Authored by phosek on May 4 2017, 5:36 PM.

Details

Reviewers
ruiu
Summary

The current logic for defining ehdr_start doesn't match the GNU linkers, whereas LLD does not define ehdr_start whenever a linker script is being used, while GNU linkers defined the symbol whenever there's a loadable segment which contains ELF headers. This change modifies LLD to use the same logic as GNU linkers.

This is complicated by the fact that LLD checks undefined symbols while scanning relocations, which happens before binary layout is finalized and program headers have been created.
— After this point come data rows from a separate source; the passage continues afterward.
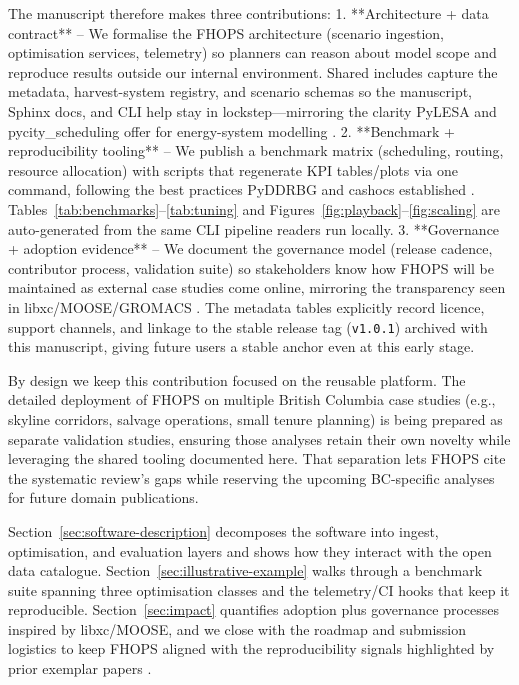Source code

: The manuscript therefore makes three contributions:
1. **Architecture + data contract** – We formalise the FHOPS architecture (scenario ingestion, optimisation services, telemetry) so planners can reason about model scope and reproduce results outside our internal environment. Shared includes capture the metadata, harvest-system registry, and scenario schemas so the manuscript, Sphinx docs, and CLI help stay in lockstep—mirroring the clarity PyLESA and pycity\_scheduling offer for energy-system modelling \cite{Lyden2021PyLESA,Schwarz2021pycity}.
2. **Benchmark + reproducibility tooling** – We publish a benchmark matrix (scheduling, routing, resource allocation) with scripts that regenerate KPI tables/plots via one command, following the best practices PyDDRBG and cashocs established \cite{Ahrari2022PyDDRBG,Blauth2023cashocs}. Tables~\ref{tab:benchmarks}--\ref{tab:tuning} and Figures~\ref{fig:playback}--\ref{fig:scaling} are auto-generated from the same CLI pipeline readers run locally.
3. **Governance + adoption evidence** – We document the governance model (release cadence, contributor process, validation suite) so stakeholders know how FHOPS will be maintained as external case studies come online, mirroring the transparency seen in libxc/MOOSE/GROMACS \cite{Lehtola2018libxc,Permann2020MOOSE,Abraham2015GROMACS}. The metadata tables explicitly record licence, support channels, and linkage to the stable release tag (\texttt{v1.0.1}) archived with this manuscript, giving future users a stable anchor even at this early stage.

By design we keep this contribution focused on the reusable platform. The detailed deployment of FHOPS on multiple British Columbia case studies (e.g., skyline corridors, salvage operations, small tenure planning) is being prepared as separate validation studies, ensuring those analyses retain their own novelty while leveraging the shared tooling documented here. That separation lets FHOPS cite the systematic review’s gaps while reserving the upcoming BC-specific analyses for future domain publications.

Section~\ref{sec:software-description} decomposes the software into ingest, optimisation, and evaluation layers and shows how they interact with the open data catalogue. Section~\ref{sec:illustrative-example} walks through a benchmark suite spanning three optimisation classes and the telemetry/CI hooks that keep it reproducible. Section~\ref{sec:impact} quantifies adoption plus governance processes inspired by libxc/MOOSE, and we close with the roadmap and submission logistics to keep FHOPS aligned with the reproducibility signals highlighted by prior exemplar papers \cite{Blauth2023cashocs}.

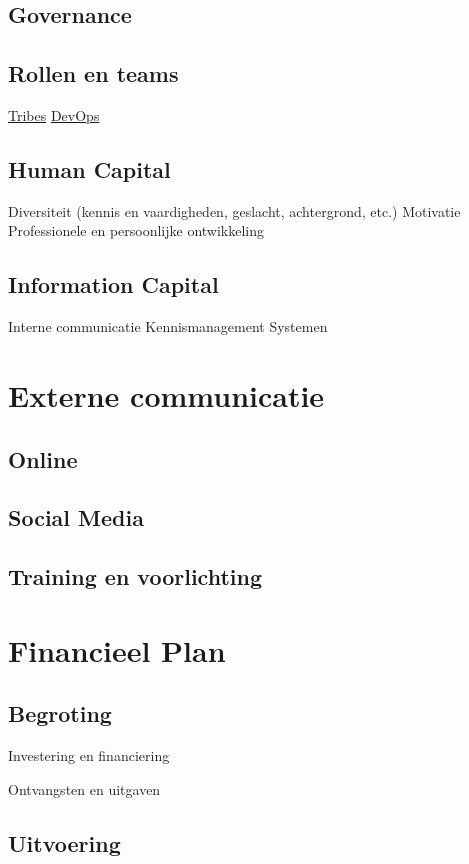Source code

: \documentclass[]{book}
\begin{document}
\section{Governance}\label{governance}

\section{Rollen en teams}\label{rollen-en-teams}

\href{https://techbeacon.com/teams-tribes-creating-one-team-culture-devops}{Tribes}
\href{https://en.wikipedia.org/wiki/DevOps}{DevOps}

\section{Human Capital}\label{human-capital}

Diversiteit (kennis en vaardigheden, geslacht, achtergrond, etc.)
Motivatie Professionele en persoonlijke ontwikkeling

\section{Information Capital}\label{information-capital}

Interne communicatie Kennismanagement Systemen

\chapter{Externe communicatie}\label{externe-communicatie}

\section{Online}\label{online}

\section{Social Media}\label{social-media}

\section{Training en voorlichting}\label{training-en-voorlichting}

\chapter{Financieel Plan}\label{financieel-plan}

\section{Begroting}\label{begroting}

Investering en financiering

Ontvangsten en uitgaven

\section{Uitvoering}\label{uitvoering}


\end{document}

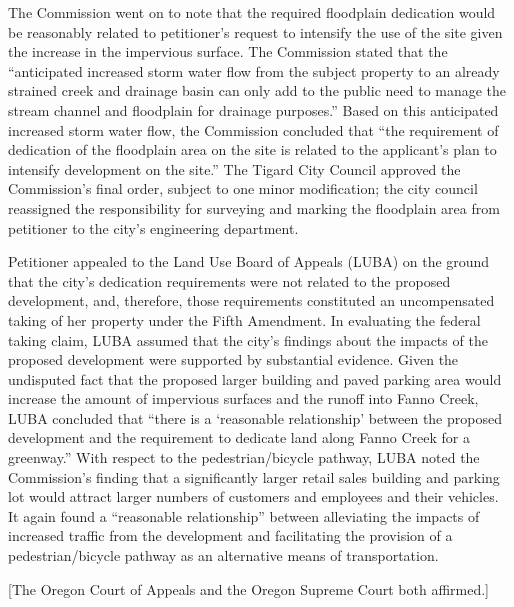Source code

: The Commission went on to note that the required floodplain dedication would be
reasonably related to petitioner's request to intensify the use of the site
given the increase in the impervious surface. The Commission stated that the
``anticipated increased storm water flow from the subject property to an already
strained creek and drainage basin can only add to the public need to manage the
stream channel and floodplain for drainage purposes.'' Based on this anticipated
increased storm water flow, the Commission concluded that ``the requirement of
dedication of the floodplain area on the site is related to the applicant's plan
to intensify development on the site.'' The Tigard City Council approved the
Commission's final order, subject to one minor modification; the city council
reassigned the responsibility for surveying and marking the floodplain area from
petitioner to the city's engineering department. 

Petitioner appealed to the Land Use Board of Appeals (LUBA) on the ground that
the city's dedication requirements were not related to the proposed development,
and, therefore, those requirements constituted an uncompensated taking of her
property under the Fifth Amendment. In evaluating the federal taking claim, LUBA
assumed that the city's findings about the impacts of the proposed development
were supported by substantial evidence. Given the undisputed fact that the
proposed larger building and paved parking area would increase the amount of
impervious surfaces and the runoff into Fanno Creek, LUBA concluded that ``there
is a `reasonable relationship' between the proposed development and the
requirement to dedicate land along Fanno Creek for a greenway.'' With respect to
the pedestrian/bicycle pathway, LUBA noted the Commission's finding that a
significantly larger retail sales building and parking lot would attract larger
numbers of customers and employees and their vehicles. It again found a
``reasonable relationship'' between alleviating the impacts of increased traffic
from the development and facilitating the provision of a pedestrian/bicycle
pathway as an alternative means of transportation. 

[The Oregon Court of Appeals and the Oregon Supreme Court both affirmed.]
To handle this, we define the __ehdr_start symbol unconditionally, and only check whether it should have been defined after program headers have been created; if not and there are references to this symbol, we report an error.

Fixes https://bugs.llvm.org/show_bug.cgi?id=32367

Diff Detail

Repository
rL LLVM

Event Timeline

phosek created this revision.May 4 2017, 5:36 PM
ruiu added inline comments.May 5 2017, 1:40 PM
ELF/Writer.cpp
1190

What is this doing?

1195

Re-scanning all relocations is probably too slow.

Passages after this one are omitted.